Amazon is pulling the emergency cord on its Saks investment. In court papers filed Wednesday just hours after Saks Global filed for Chapter 11 bankruptcy protection, the e-commerce giant's lawyers came out swinging, describing a retail operation that collapsed under its own weight almost immediately after a major acquisition.
The $475 million Amazon invested when Saks acquired Neiman Marcus for $2.7 billion in December 2024 was supposed to be a strategic masterstroke. Amazon would get guaranteed placement for luxury fashion and beauty on its sprawling marketplace through an exclusive "Saks at Amazon" storefront. In return, Saks agreed to minimum payments of at least $900 million to Amazon over eight years in referral fees.
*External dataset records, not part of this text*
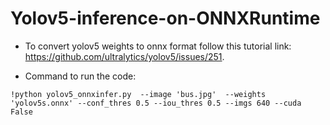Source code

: # Yolov5-inference-on-ONNXRuntime

* To convert yolov5 weights to onnx format follow this tutorial link: https://github.com/ultralytics/yolov5/issues/251.


* Command to run the code:

```
!python yolov5_onnxinfer.py  --image 'bus.jpg'  --weights 'yolov5s.onnx' --conf_thres 0.5 --iou_thres 0.5 --imgs 640 --cuda False 
```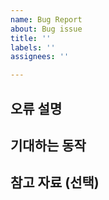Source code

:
 ```yaml
---
name: Bug Report
about: Bug issue
title: ''
labels: ''
assignees: ''

---
```


## 오류 설명
<!-- 간단히 문제 요약 -->

## 기대하는 동작
<!-- 원래 어떻게 동작해야 하는지 설명 -->

## 참고 자료 (선택)
<!-- 로그, 스크린샷, 관련 문서 링크 등이 있다면 첨부 -->
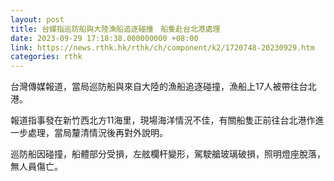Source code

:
 ```yaml
---
layout: post
title: 台媒指巡防船與大陸漁船追逐碰撞　船隻赴台北港處理
date: 2023-09-29 17:18:38.000000000 +08:00
link: https://news.rthk.hk/rthk/ch/component/k2/1720748-20230929.htm
categories: rthk
---
```


台灣傳媒報道，當局巡防船與來自大陸的漁船追逐碰撞，漁船上17人被帶往台北港。

報道指事發在新竹西北方11海里，現場海洋情況不佳，有關船隻正前往台北港作進一步處理，當局釐清情況後再對外說明。

巡防船因碰撞，船體部分受損，左舷欄杆變形，駕駛艙玻璃破損，照明燈座脫落，無人員傷亡。
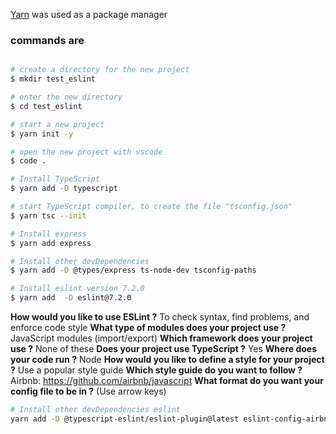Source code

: 
[Yarn](https://classic.yarnpkg.com/en/docs/install) was used as a package manager
### commands are
```bash

# create a directory for the new project
$ mkdir test_eslint

# enter the new directory
$ cd test_eslint

# start a new project
$ yarn init -y

# open the new project with vscode
$ code .

# Install TypeScript
$ yarn add -D typescript

# start TypeScript compiler, to create the file "tsconfig.json"
$ yarn tsc --init

# Install express
$ yarn add express

# Install other devDependencies
$ yarn add -D @types/express ts-node-dev tsconfig-paths

# Install eslint version 7.2.0
$ yarn add  -D eslint@7.2.0
```
**How would you like to use ESLint ?** To check syntax, find problems, and enforce code style
**What type of modules does your project use ?** JavaScript modules (import/export)
**Which framework does your project use ?** None of these
**Does your project use TypeScript ?** Yes
**Where does your code run ?** Node
**How would you like to define a style for your project ?** Use a popular style guide
**Which style guide do you want to follow ?** Airbnb: https://github.com/airbnb/javascript
**What format do you want your config file to be in ?** (Use arrow keys)

```bash
# Install other devDependencies eslint
yarn add -D @typescript-eslint/eslint-plugin@latest eslint-config-airbnb-base@latest eslint-plugin-import@^2.21.2 @typescript-eslint/parser@latest
```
The tech company would also provide technology and logistics expertise to modernize the struggling department store chain.
What happened instead, according to Amazon's court filing, was a financial catastrophe. "That equity investment is now presumptively worthless," Amazon's attorneys wrote bluntly. "Saks continuously failed to meet its budgets, burned through hundreds of millions of dollars in less than a year, and ran up additional hundreds of millions of dollars in unpaid invoices owed to its retail partners."